The emotional reck that is Yolanda

Aug 18, 2008 02:31

So I'm gonna be as clear and concise as possible. Ok, ready, Pat thinks everything's more or less okay with our relationship. Hardly. I've been doing a good job hiding my anger from him and when I do show it, I blame it on something else bothering me. But I'm afraid. Really afraid of leaving him behind when I go to Boston. And I'm terrified that he'll cheat on me...again. He says he won't but me being my paranoid self thinks otherwise and that's normal. But what isn't normal is me trying to get every female in LHS to hate him. What isn't normal is how hard I'm trying to get him away from everyone. He knows I'm doing this and he suggested we go to consoling together hahaha yea. But part of me just wants to control who he's associating himself with...that would exclude all female except for myself and Sam and maybe a select few others. Then it get worse. When I can't stop my anger from getting full blown, it turns to violence. Pat gets hurt a lot -_-. Luckily he's a big strong man. Then sometimes that isn't enough so I resort to emotional violence. When Pat sees me emotionally hurt by something he did, then he gets hurt too.
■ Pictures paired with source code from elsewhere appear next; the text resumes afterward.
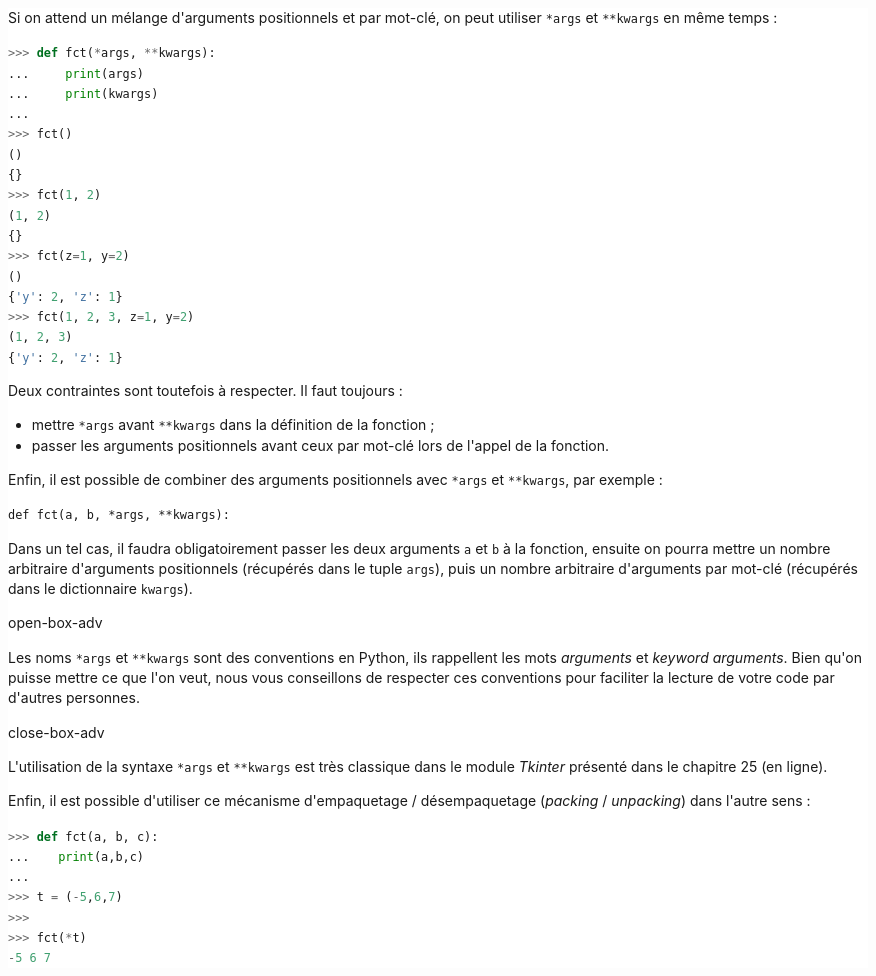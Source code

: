 Si on attend un mélange d'arguments positionnels et par mot-clé, on peut utiliser `*args` et  `**kwargs` en même temps :

```python
>>> def fct(*args, **kwargs):
...     print(args)
...     print(kwargs)
...
>>> fct()
()
{}
>>> fct(1, 2)
(1, 2)
{}
>>> fct(z=1, y=2)
()
{'y': 2, 'z': 1}
>>> fct(1, 2, 3, z=1, y=2)
(1, 2, 3)
{'y': 2, 'z': 1}
```

Deux contraintes sont toutefois à respecter. Il faut toujours :

- mettre `*args` avant `**kwargs` dans la définition de la fonction ;
- passer les arguments positionnels avant ceux par mot-clé lors de l'appel de la fonction.

Enfin, il est possible de combiner des arguments positionnels avec `*args` et `**kwargs`, par exemple :

`def fct(a, b, *args, **kwargs):`

Dans un tel cas, il faudra obligatoirement passer les deux arguments `a` et `b` à la fonction, ensuite on pourra mettre un nombre arbitraire d'arguments positionnels (récupérés dans le tuple `args`), puis un nombre arbitraire d'arguments par mot-clé (récupérés dans le dictionnaire `kwargs`).

open-box-adv

Les noms `*args` et `**kwargs` sont des conventions en Python, ils rappellent les mots *arguments* et *keyword arguments*. Bien qu'on puisse mettre ce que l'on veut, nous vous conseillons de respecter ces conventions pour faciliter la lecture de votre code par d'autres personnes.

close-box-adv

L'utilisation de la syntaxe `*args` et `**kwargs` est très classique dans le module *Tkinter* présenté dans le chapitre 25 (en ligne).

Enfin, il est possible d'utiliser ce mécanisme d'empaquetage / désempaquetage (*packing* / *unpacking*) dans l'autre sens :

```python
>>> def fct(a, b, c):
...    print(a,b,c)
...
>>> t = (-5,6,7)
>>>
>>> fct(*t)
-5 6 7
```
You'll never guess what I'm good at faking. It's just so bad and it's getting ridiculous. Maybe if he didn't fail at life in the first place...

The worst part is that I know he's changed and what I'm doing to him is breaking his heart. This is all a manifestation of my overly paranoid and imaginative mind. But it looks pretty real to me.

Manifestation is my new favorite word.